Os transplantes realizados em Pernambuco atendem pacientes que estão muito além das fronteiras do estado. Um deles é José Milton de Holanda. O aposentado tem 73 anos e mora em Rio Branco, Acre. “Há alguns anos descobri que ele era portador do vírus da hepatite C. Imediatamente iniciei o tratamento, sem sucesso. Meses depois, com outros medicamentos, graças a Deus, fiquei curado do vírus. Continuei fazendo acompanhamento médico com exames laboratoriais e de imagem, mas alguns anos depois, em um dos exames de rotina, foi encontrado um trombo na veia porta (responsável por levar o sangue de todo o abdome superior até o fígado onde será ser processado). Foi diagnosticado um nódulo maligno. Devido à sua localização, não seria possível retirá-lo e a única opção seria um transplante de fígado”, diz o idoso.

Em setembro do ano passado, ele foi cadastrado no Sistema Nacional de Transplantes para realizar o procedimento em Recife, onde mora um dos filhos do paciente, que é médico. “Em junho deste ano, meu transplante foi realizado no Real Hospital Português. Fiquei em observação no hospital por seis dias até receber alta. Com 10 dias iniciei minhas atividades rotineiras, como exercícios físicos, de forma moderada. Aos 45 dias pós-transplante, recebi autorização para retornar à minha residência em Rio Branco. Hoje, três meses após o transplante, me sinto muito bem e já estou realizando uma rotina normal. Continuo sendo acompanhado pela equipe médica realizando consultas e exames periódicos”.
DESENVOLVIMENTO TECNOLÓGICO
Enquanto os profissionais de saúde lutam para conscientizar as famílias e a oferta de órgãos, há uma vasta comunidade de pesquisadores estudando e propondo mais possibilidades de cirurgia. Alguns estudos já têm aplicações na prática médica e outros ainda estão em fase inicial.
Nos transplantes de medula óssea, por exemplo, que antes exigiam 100% de compatibilidade com o doador, estudos mais recentes permitem que a cirurgia seja realizada com até 50% de compatibilidade entre o doador e o receptor entre os familiares. A descoberta tem um impacto relevante na redução das filas desta modalidade.

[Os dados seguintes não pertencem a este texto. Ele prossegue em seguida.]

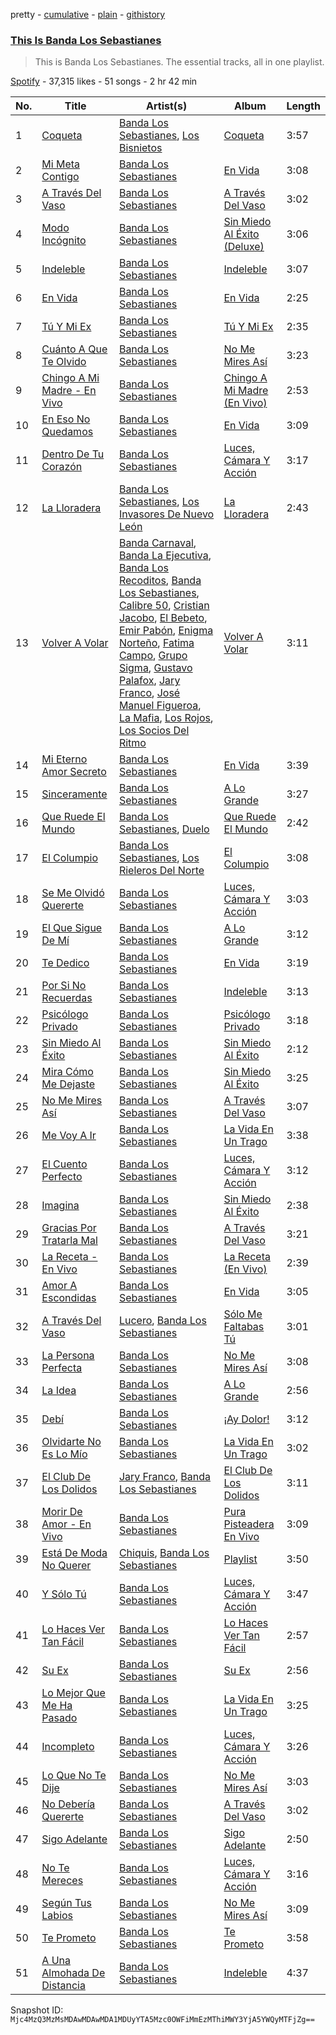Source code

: pretty - [cumulative](/playlists/cumulative/37i9dQZF1DZ06evO0lyJt6.md) - [plain](/playlists/plain/37i9dQZF1DZ06evO0lyJt6) - [githistory](https://github.githistory.xyz/mackorone/spotify-playlist-archive/blob/main/playlists/plain/37i9dQZF1DZ06evO0lyJt6)

### [This Is Banda Los Sebastianes](https://open.spotify.com/playlist/37i9dQZF1DZ06evO0lyJt6)

> This is Banda Los Sebastianes\. The essential tracks, all in one playlist.

[Spotify](https://open.spotify.com/user/spotify) - 37,315 likes - 51 songs - 2 hr 42 min

| No. | Title | Artist(s) | Album | Length |
|---|---|---|---|---|
| 1 | [Coqueta](https://open.spotify.com/track/4jEbx9T3bj1RaL8xkbQabm) | [Banda Los Sebastianes](https://open.spotify.com/artist/0HgICyWHmS6rnl8xWEd0x6), [Los Bisnietos](https://open.spotify.com/artist/2czRyfozcZnSOYR3tF8vE7) | [Coqueta](https://open.spotify.com/album/1brstuPH1OauwKQILc17O3) | 3:57 |
| 2 | [Mi Meta Contigo](https://open.spotify.com/track/1OGze4EM0gQ8NNrtdVLCf1) | [Banda Los Sebastianes](https://open.spotify.com/artist/0HgICyWHmS6rnl8xWEd0x6) | [En Vida](https://open.spotify.com/album/0P7idNzelnJCzpY1LFuJxN) | 3:08 |
| 3 | [A Través Del Vaso](https://open.spotify.com/track/5eY547Fxr6QKiqBkUrx0sC) | [Banda Los Sebastianes](https://open.spotify.com/artist/0HgICyWHmS6rnl8xWEd0x6) | [A Través Del Vaso](https://open.spotify.com/album/5fb92VTFSonh6s4IDFqILN) | 3:02 |
| 4 | [Modo Incógnito](https://open.spotify.com/track/7h1KxwCRPI9WC3hJyLuF8g) | [Banda Los Sebastianes](https://open.spotify.com/artist/0HgICyWHmS6rnl8xWEd0x6) | [Sin Miedo Al Éxito \(Deluxe\)](https://open.spotify.com/album/06RNnPXzGC23bqQiCDTotI) | 3:06 |
| 5 | [Indeleble](https://open.spotify.com/track/7zG3VQz6zBRYoIb5kV6gST) | [Banda Los Sebastianes](https://open.spotify.com/artist/0HgICyWHmS6rnl8xWEd0x6) | [Indeleble](https://open.spotify.com/album/6lhGaMNx6B3wKM0sSLKcc3) | 3:07 |
| 6 | [En Vida](https://open.spotify.com/track/7LNtyuekYHiZ99UxkrfCQR) | [Banda Los Sebastianes](https://open.spotify.com/artist/0HgICyWHmS6rnl8xWEd0x6) | [En Vida](https://open.spotify.com/album/0P7idNzelnJCzpY1LFuJxN) | 2:25 |
| 7 | [Tú Y Mi Ex](https://open.spotify.com/track/4H3vMhKCS8wn1lJdcwYiBV) | [Banda Los Sebastianes](https://open.spotify.com/artist/0HgICyWHmS6rnl8xWEd0x6) | [Tú Y Mi Ex](https://open.spotify.com/album/4g7nDlkHIw3kZ9TovWje5u) | 2:35 |
| 8 | [Cuánto A Que Te Olvido](https://open.spotify.com/track/1oQaNAOQa1gdHpbHxxugSd) | [Banda Los Sebastianes](https://open.spotify.com/artist/0HgICyWHmS6rnl8xWEd0x6) | [No Me Mires Así](https://open.spotify.com/album/2oqPeUsVbCzvRO2ygEMB3a) | 3:23 |
| 9 | [Chingo A Mi Madre \- En Vivo](https://open.spotify.com/track/38FmRkbp9iaBCpqW7DracY) | [Banda Los Sebastianes](https://open.spotify.com/artist/0HgICyWHmS6rnl8xWEd0x6) | [Chingo A Mi Madre \(En Vivo\)](https://open.spotify.com/album/2LpiIeEgcYFGyAIKvdyYlc) | 2:53 |
| 10 | [En Eso No Quedamos](https://open.spotify.com/track/1JqyD8BNhTpqEkpgeJRdaD) | [Banda Los Sebastianes](https://open.spotify.com/artist/0HgICyWHmS6rnl8xWEd0x6) | [En Vida](https://open.spotify.com/album/0P7idNzelnJCzpY1LFuJxN) | 3:09 |
| 11 | [Dentro De Tu Corazón](https://open.spotify.com/track/4oJRZ1TI7S89tnDYZU2y9P) | [Banda Los Sebastianes](https://open.spotify.com/artist/0HgICyWHmS6rnl8xWEd0x6) | [Luces, Cámara Y Acción](https://open.spotify.com/album/3YOMUtPC7qeIhBkL3ixyhY) | 3:17 |
| 12 | [La Lloradera](https://open.spotify.com/track/5XMKMu698zpti1TwbCUrZr) | [Banda Los Sebastianes](https://open.spotify.com/artist/0HgICyWHmS6rnl8xWEd0x6), [Los Invasores De Nuevo León](https://open.spotify.com/artist/5CGtBYmVPeLhI1kM2Fn9Gv) | [La Lloradera](https://open.spotify.com/album/309Ivzn5Ygopg3ImLZ3Qeq) | 2:43 |
| 13 | [Volver A Volar](https://open.spotify.com/track/1UTax2cvw1ehp87jkxbCXF) | [Banda Carnaval](https://open.spotify.com/artist/6LOvxDn71T0wWhCDNcXcUj), [Banda La Ejecutiva](https://open.spotify.com/artist/1ROmrzMDt3ZdBSwtNGBaSy), [Banda Los Recoditos](https://open.spotify.com/artist/4bPiOPI4V99cepEftvBYak), [Banda Los Sebastianes](https://open.spotify.com/artist/0HgICyWHmS6rnl8xWEd0x6), [Calibre 50](https://open.spotify.com/artist/4jogXSSvlyMkODGSZ2wc2P), [Cristian Jacobo](https://open.spotify.com/artist/02HnByHOPN5e2RXNHZ9HhW), [El Bebeto](https://open.spotify.com/artist/1YhMWppPt9RVODKD1KCs7W), [Emir Pabón](https://open.spotify.com/artist/2WLxRZFk4tyKg9CCp5m7lB), [Enigma Norteño](https://open.spotify.com/artist/3441uYrkzgTWwjXLd13R0U), [Fatima Campo](https://open.spotify.com/artist/02rwaHFS6g69zSkS3kh1jn), [Grupo Sigma](https://open.spotify.com/artist/0vUz4dhz7qB3FS6ShK0e4j), [Gustavo Palafox](https://open.spotify.com/artist/4sFGEHs1ufSWEmfpTDm3DM), [Jary Franco](https://open.spotify.com/artist/01agtJ7Ob6B8N8jC8QvAJ6), [José Manuel Figueroa](https://open.spotify.com/artist/6eCPnXDJLqK9EKAjlxK5WF), [La Mafia](https://open.spotify.com/artist/3rhO3rDk432VyAwyZnkECs), [Los Rojos](https://open.spotify.com/artist/4N76v8ETS7Q5sod9W0dgIo), [Los Socios Del Ritmo](https://open.spotify.com/artist/7bzt5lHL6bzLO3c9mkxNMW) | [Volver A Volar](https://open.spotify.com/album/5AcdviRjHFjsErdiU3RtWg) | 3:11 |
| 14 | [Mi Eterno Amor Secreto](https://open.spotify.com/track/0WwP5kBrbmp3Or469SbSwR) | [Banda Los Sebastianes](https://open.spotify.com/artist/0HgICyWHmS6rnl8xWEd0x6) | [En Vida](https://open.spotify.com/album/0P7idNzelnJCzpY1LFuJxN) | 3:39 |
| 15 | [Sinceramente](https://open.spotify.com/track/3HII4HrkJUq8zDso1f42xS) | [Banda Los Sebastianes](https://open.spotify.com/artist/0HgICyWHmS6rnl8xWEd0x6) | [A Lo Grande](https://open.spotify.com/album/6hoLNlNN1dOq5Fl6dmOQ57) | 3:27 |
| 16 | [Que Ruede El Mundo](https://open.spotify.com/track/3n4nkwJ8BPmg0nFvGjMkml) | [Banda Los Sebastianes](https://open.spotify.com/artist/0HgICyWHmS6rnl8xWEd0x6), [Duelo](https://open.spotify.com/artist/0nnp7oJpY2J6yZOqtdKaWq) | [Que Ruede El Mundo](https://open.spotify.com/album/6jz28qeolAgqMPeZ5Di2xX) | 2:42 |
| 17 | [El Columpio](https://open.spotify.com/track/6W4HG5QGnDy4NYbveYjtKt) | [Banda Los Sebastianes](https://open.spotify.com/artist/0HgICyWHmS6rnl8xWEd0x6), [Los Rieleros Del Norte](https://open.spotify.com/artist/59xlizZFIFUvLC0I8iV2Jv) | [El Columpio](https://open.spotify.com/album/2pLsmL7AGtNvyw839IYVfc) | 3:08 |
| 18 | [Se Me Olvidó Quererte](https://open.spotify.com/track/3qLGm556FmBc108QIzZluM) | [Banda Los Sebastianes](https://open.spotify.com/artist/0HgICyWHmS6rnl8xWEd0x6) | [Luces, Cámara Y Acción](https://open.spotify.com/album/3YOMUtPC7qeIhBkL3ixyhY) | 3:03 |
| 19 | [El Que Sigue De Mí](https://open.spotify.com/track/6aIW3bAThbuDnZmqC7hHqu) | [Banda Los Sebastianes](https://open.spotify.com/artist/0HgICyWHmS6rnl8xWEd0x6) | [A Lo Grande](https://open.spotify.com/album/6hoLNlNN1dOq5Fl6dmOQ57) | 3:12 |
| 20 | [Te Dedico](https://open.spotify.com/track/2RJOWQ7ZORSXE8MJJNJEhF) | [Banda Los Sebastianes](https://open.spotify.com/artist/0HgICyWHmS6rnl8xWEd0x6) | [En Vida](https://open.spotify.com/album/0P7idNzelnJCzpY1LFuJxN) | 3:19 |
| 21 | [Por Si No Recuerdas](https://open.spotify.com/track/6nvk0d8QlR91kecYzPnBhr) | [Banda Los Sebastianes](https://open.spotify.com/artist/0HgICyWHmS6rnl8xWEd0x6) | [Indeleble](https://open.spotify.com/album/6lhGaMNx6B3wKM0sSLKcc3) | 3:13 |
| 22 | [Psicólogo Privado](https://open.spotify.com/track/0mGNQ1AEqzeGARUkbUeGAK) | [Banda Los Sebastianes](https://open.spotify.com/artist/0HgICyWHmS6rnl8xWEd0x6) | [Psicólogo Privado](https://open.spotify.com/album/1QPGkBHOuIaU2xKAODMBN9) | 3:18 |
| 23 | [Sin Miedo Al Éxito](https://open.spotify.com/track/21YeNeTRlPnYgKvdLYFs2C) | [Banda Los Sebastianes](https://open.spotify.com/artist/0HgICyWHmS6rnl8xWEd0x6) | [Sin Miedo Al Éxito](https://open.spotify.com/album/5Wfvg8DIqTcq7LcoG92dZh) | 2:12 |
| 24 | [Mira Cómo Me Dejaste](https://open.spotify.com/track/1qsXhzldNXZDGEABxc6Abk) | [Banda Los Sebastianes](https://open.spotify.com/artist/0HgICyWHmS6rnl8xWEd0x6) | [Sin Miedo Al Éxito](https://open.spotify.com/album/0TYhOqTiVs6VLG5ujVPB6i) | 3:25 |
| 25 | [No Me Mires Así](https://open.spotify.com/track/6RZX4pPGBsw5fijSmKFFv2) | [Banda Los Sebastianes](https://open.spotify.com/artist/0HgICyWHmS6rnl8xWEd0x6) | [A Través Del Vaso](https://open.spotify.com/album/5fb92VTFSonh6s4IDFqILN) | 3:07 |
| 26 | [Me Voy A Ir](https://open.spotify.com/track/3JPoz5pxA2Z6Ix75clU8KL) | [Banda Los Sebastianes](https://open.spotify.com/artist/0HgICyWHmS6rnl8xWEd0x6) | [La Vida En Un Trago](https://open.spotify.com/album/1IwqcUtijh5yosaYFYIlox) | 3:38 |
| 27 | [El Cuento Perfecto](https://open.spotify.com/track/1IT3kGP8FGkq74Co4B6Qm0) | [Banda Los Sebastianes](https://open.spotify.com/artist/0HgICyWHmS6rnl8xWEd0x6) | [Luces, Cámara Y Acción](https://open.spotify.com/album/3YOMUtPC7qeIhBkL3ixyhY) | 3:12 |
| 28 | [Imagina](https://open.spotify.com/track/54ozAIJWhGeuu0ZnBEuqjU) | [Banda Los Sebastianes](https://open.spotify.com/artist/0HgICyWHmS6rnl8xWEd0x6) | [Sin Miedo Al Éxito](https://open.spotify.com/album/0TYhOqTiVs6VLG5ujVPB6i) | 2:38 |
| 29 | [Gracias Por Tratarla Mal](https://open.spotify.com/track/5ZGOi8cq6umEF5OvIzUpHl) | [Banda Los Sebastianes](https://open.spotify.com/artist/0HgICyWHmS6rnl8xWEd0x6) | [A Través Del Vaso](https://open.spotify.com/album/5fb92VTFSonh6s4IDFqILN) | 3:21 |
| 30 | [La Receta \- En Vivo](https://open.spotify.com/track/58QkaQHFlxKTQsf9neikRA) | [Banda Los Sebastianes](https://open.spotify.com/artist/0HgICyWHmS6rnl8xWEd0x6) | [La Receta \(En Vivo\)](https://open.spotify.com/album/3LeJnT1HvvXzr93VVXAQ1m) | 2:39 |
| 31 | [Amor A Escondidas](https://open.spotify.com/track/5nicx87hWxGgiUbVbMkBdH) | [Banda Los Sebastianes](https://open.spotify.com/artist/0HgICyWHmS6rnl8xWEd0x6) | [En Vida](https://open.spotify.com/album/0P7idNzelnJCzpY1LFuJxN) | 3:05 |
| 32 | [A Través Del Vaso](https://open.spotify.com/track/6iIFQX61X5Ib1bZZjZYetK) | [Lucero](https://open.spotify.com/artist/3SNKhPPfra7g7Crq1QA330), [Banda Los Sebastianes](https://open.spotify.com/artist/0HgICyWHmS6rnl8xWEd0x6) | [Sólo Me Faltabas Tú](https://open.spotify.com/album/6xsI6GomnYt4hdZkd1csNz) | 3:01 |
| 33 | [La Persona Perfecta](https://open.spotify.com/track/278nH9m4i4Zp4hgRv7dYuh) | [Banda Los Sebastianes](https://open.spotify.com/artist/0HgICyWHmS6rnl8xWEd0x6) | [No Me Mires Así](https://open.spotify.com/album/2oqPeUsVbCzvRO2ygEMB3a) | 3:08 |
| 34 | [La Idea](https://open.spotify.com/track/0m8zn0rPVukkX2tQWEHoWz) | [Banda Los Sebastianes](https://open.spotify.com/artist/0HgICyWHmS6rnl8xWEd0x6) | [A Lo Grande](https://open.spotify.com/album/6hoLNlNN1dOq5Fl6dmOQ57) | 2:56 |
| 35 | [Debí](https://open.spotify.com/track/3dPqITmMgFYgmeHgn45kjt) | [Banda Los Sebastianes](https://open.spotify.com/artist/0HgICyWHmS6rnl8xWEd0x6) | [¡Ay Dolor!](https://open.spotify.com/album/5DHROQu03oTApPdCy3375A) | 3:12 |
| 36 | [Olvidarte No Es Lo Mío](https://open.spotify.com/track/7eHM7vCmPlBYjcjHnWgFy4) | [Banda Los Sebastianes](https://open.spotify.com/artist/0HgICyWHmS6rnl8xWEd0x6) | [La Vida En Un Trago](https://open.spotify.com/album/1IwqcUtijh5yosaYFYIlox) | 3:02 |
| 37 | [El Club De Los Dolidos](https://open.spotify.com/track/4A2n4Zss5KjRijiEC6mYas) | [Jary Franco](https://open.spotify.com/artist/01agtJ7Ob6B8N8jC8QvAJ6), [Banda Los Sebastianes](https://open.spotify.com/artist/0HgICyWHmS6rnl8xWEd0x6) | [El Club De Los Dolidos](https://open.spotify.com/album/7FWIe2JXLS20lAkOadKmbX) | 3:11 |
| 38 | [Morir De Amor \- En Vivo](https://open.spotify.com/track/1JR3r3N2Nji7HBCh3hspCi) | [Banda Los Sebastianes](https://open.spotify.com/artist/0HgICyWHmS6rnl8xWEd0x6) | [Pura Pisteadera En Vivo](https://open.spotify.com/album/53PAMHm0cCCDiDAkwjKVjH) | 3:09 |
| 39 | [Está De Moda No Querer](https://open.spotify.com/track/7aECAo13wkVlY6n2zrN9NF) | [Chiquis](https://open.spotify.com/artist/5QcHBpoxrY7vx3ulMKEvTS), [Banda Los Sebastianes](https://open.spotify.com/artist/0HgICyWHmS6rnl8xWEd0x6) | [Playlist](https://open.spotify.com/album/6JI5RmK9DttfMZTWwVGV4x) | 3:50 |
| 40 | [Y Sólo Tú](https://open.spotify.com/track/4dgaCpg0k6iNUh1UUDvKay) | [Banda Los Sebastianes](https://open.spotify.com/artist/0HgICyWHmS6rnl8xWEd0x6) | [Luces, Cámara Y Acción](https://open.spotify.com/album/3YOMUtPC7qeIhBkL3ixyhY) | 3:47 |
| 41 | [Lo Haces Ver Tan Fácil](https://open.spotify.com/track/1VIEewgA5FctEZtWyCg1Sl) | [Banda Los Sebastianes](https://open.spotify.com/artist/0HgICyWHmS6rnl8xWEd0x6) | [Lo Haces Ver Tan Fácil](https://open.spotify.com/album/3MFCVinGiviBRF5HeGVFv4) | 2:57 |
| 42 | [Su Ex](https://open.spotify.com/track/5iOBVp8GOUNi7McqMkkP0e) | [Banda Los Sebastianes](https://open.spotify.com/artist/0HgICyWHmS6rnl8xWEd0x6) | [Su Ex](https://open.spotify.com/album/2t5OkH8EsSABpNopumZDHs) | 2:56 |
| 43 | [Lo Mejor Que Me Ha Pasado](https://open.spotify.com/track/0gWF4aNCc8sAwKa82DNuv9) | [Banda Los Sebastianes](https://open.spotify.com/artist/0HgICyWHmS6rnl8xWEd0x6) | [La Vida En Un Trago](https://open.spotify.com/album/1IwqcUtijh5yosaYFYIlox) | 3:25 |
| 44 | [Incompleto](https://open.spotify.com/track/0uNO3irjiH5jXqCEDCt73n) | [Banda Los Sebastianes](https://open.spotify.com/artist/0HgICyWHmS6rnl8xWEd0x6) | [Luces, Cámara Y Acción](https://open.spotify.com/album/3YOMUtPC7qeIhBkL3ixyhY) | 3:26 |
| 45 | [Lo Que No Te Dije](https://open.spotify.com/track/3drohkbGXomHz87GCh89iV) | [Banda Los Sebastianes](https://open.spotify.com/artist/0HgICyWHmS6rnl8xWEd0x6) | [No Me Mires Así](https://open.spotify.com/album/2oqPeUsVbCzvRO2ygEMB3a) | 3:03 |
| 46 | [No Debería Quererte](https://open.spotify.com/track/7DljH7oWQcvxAC57SdYBQd) | [Banda Los Sebastianes](https://open.spotify.com/artist/0HgICyWHmS6rnl8xWEd0x6) | [A Través Del Vaso](https://open.spotify.com/album/5fb92VTFSonh6s4IDFqILN) | 3:02 |
| 47 | [Sigo Adelante](https://open.spotify.com/track/10eFFITOIKej2Z8dTrS711) | [Banda Los Sebastianes](https://open.spotify.com/artist/0HgICyWHmS6rnl8xWEd0x6) | [Sigo Adelante](https://open.spotify.com/album/1V2ZmX5Onv4YaHW4FhlWIC) | 2:50 |
| 48 | [No Te Mereces](https://open.spotify.com/track/0CpMGnPzmU9KGyB05D0a5l) | [Banda Los Sebastianes](https://open.spotify.com/artist/0HgICyWHmS6rnl8xWEd0x6) | [Luces, Cámara Y Acción](https://open.spotify.com/album/3YOMUtPC7qeIhBkL3ixyhY) | 3:16 |
| 49 | [Según Tus Labios](https://open.spotify.com/track/2gUDXy0cLy2nEvEUDI5m9G) | [Banda Los Sebastianes](https://open.spotify.com/artist/0HgICyWHmS6rnl8xWEd0x6) | [No Me Mires Así](https://open.spotify.com/album/2oqPeUsVbCzvRO2ygEMB3a) | 3:09 |
| 50 | [Te Prometo](https://open.spotify.com/track/52e9XXEgDuyQ1FYK5aJaYZ) | [Banda Los Sebastianes](https://open.spotify.com/artist/0HgICyWHmS6rnl8xWEd0x6) | [Te Prometo](https://open.spotify.com/album/2LP0reDguNHlmKi0C1mS8V) | 3:58 |
| 51 | [A Una Almohada De Distancia](https://open.spotify.com/track/1bbXpIUydN0Nqfb1b21Kb4) | [Banda Los Sebastianes](https://open.spotify.com/artist/0HgICyWHmS6rnl8xWEd0x6) | [Indeleble](https://open.spotify.com/album/6lhGaMNx6B3wKM0sSLKcc3) | 4:37 |

Snapshot ID: `Mjc4MzQ3MzMsMDAwMDAwMDA1MDUyYTA5Mzc0OWFiMmEzMThiMWY3YjA5YWQyMTFjZg==`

“As novas técnicas imunossupressoras nos permitem realizar o transplante com um doador até 50% compatível. Os riscos são maiores, mas torna a cirurgia factível. Esse é um tipo de transplante que tem se tornado mais comum porque, com a diminuição das famílias, fica mais difícil encontrar um doador 100% compatível. Especialmente para pacientes que não podem esperar que um doador compatível apareça nos bancos de doadores voluntários de medula óssea”, diz Rodolfo Calixto, chefe do Programa de Transplante de Medula Óssea do Real Hospital Português.
Cesar Lyra explica que especificamente no transplante de fígado, estão sendo desenvolvidos equipamentos para estender o tempo entre a retirada do órgão do doador e a cirurgia. “O órgão é colocado em uma máquina de perfusão que nos permite ter mais tempo entre a retirada do órgão e o implante no paciente que o receberá. Melhora a qualidade de vida desse órgão”, explica.
O desenvolvimento de novas técnicas e tecnologias para transplantes continua incessantemente a vencer uma corrida do tempo em que o principal recurso é a solidariedade dos doadores.